WHAT IS BEING ASKED:
Please return every line of the records that contains the word "lstlisting".

AVAILABLE DATA:

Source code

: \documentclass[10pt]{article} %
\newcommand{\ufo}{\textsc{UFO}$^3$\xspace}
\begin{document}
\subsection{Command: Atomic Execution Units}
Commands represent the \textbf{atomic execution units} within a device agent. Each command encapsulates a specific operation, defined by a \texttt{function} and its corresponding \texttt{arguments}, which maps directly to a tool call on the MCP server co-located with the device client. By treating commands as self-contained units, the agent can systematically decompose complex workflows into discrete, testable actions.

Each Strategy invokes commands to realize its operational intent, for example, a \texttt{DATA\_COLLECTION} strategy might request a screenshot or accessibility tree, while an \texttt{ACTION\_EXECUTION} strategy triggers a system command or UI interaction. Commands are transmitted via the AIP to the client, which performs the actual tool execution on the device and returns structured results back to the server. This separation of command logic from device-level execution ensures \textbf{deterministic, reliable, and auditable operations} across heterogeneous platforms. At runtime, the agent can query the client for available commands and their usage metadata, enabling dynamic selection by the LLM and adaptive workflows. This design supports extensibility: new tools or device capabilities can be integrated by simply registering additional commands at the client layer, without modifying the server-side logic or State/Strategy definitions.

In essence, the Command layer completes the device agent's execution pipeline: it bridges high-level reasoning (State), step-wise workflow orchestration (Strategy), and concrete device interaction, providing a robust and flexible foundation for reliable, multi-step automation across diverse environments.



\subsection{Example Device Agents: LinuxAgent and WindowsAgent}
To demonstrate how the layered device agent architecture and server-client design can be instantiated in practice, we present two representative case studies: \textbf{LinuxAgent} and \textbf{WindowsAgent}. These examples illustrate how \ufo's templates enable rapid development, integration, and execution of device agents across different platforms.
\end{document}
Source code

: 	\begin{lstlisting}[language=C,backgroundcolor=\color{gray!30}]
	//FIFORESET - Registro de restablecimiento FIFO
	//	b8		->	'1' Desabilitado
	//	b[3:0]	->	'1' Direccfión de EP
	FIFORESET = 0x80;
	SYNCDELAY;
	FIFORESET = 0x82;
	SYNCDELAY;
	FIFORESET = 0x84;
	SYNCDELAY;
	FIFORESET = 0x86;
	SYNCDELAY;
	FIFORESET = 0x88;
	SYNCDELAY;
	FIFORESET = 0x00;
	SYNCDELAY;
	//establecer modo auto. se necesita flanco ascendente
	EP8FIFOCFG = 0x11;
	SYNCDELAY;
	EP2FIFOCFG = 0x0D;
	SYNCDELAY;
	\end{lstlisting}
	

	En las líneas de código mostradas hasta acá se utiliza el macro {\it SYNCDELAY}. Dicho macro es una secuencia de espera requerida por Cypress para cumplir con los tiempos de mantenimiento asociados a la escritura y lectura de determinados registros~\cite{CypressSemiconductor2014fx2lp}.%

ANSWER TO THE PROBLEM:
: 	\begin{lstlisting}[language=C,backgroundcolor=\color{gray!30}]
	\end{lstlisting}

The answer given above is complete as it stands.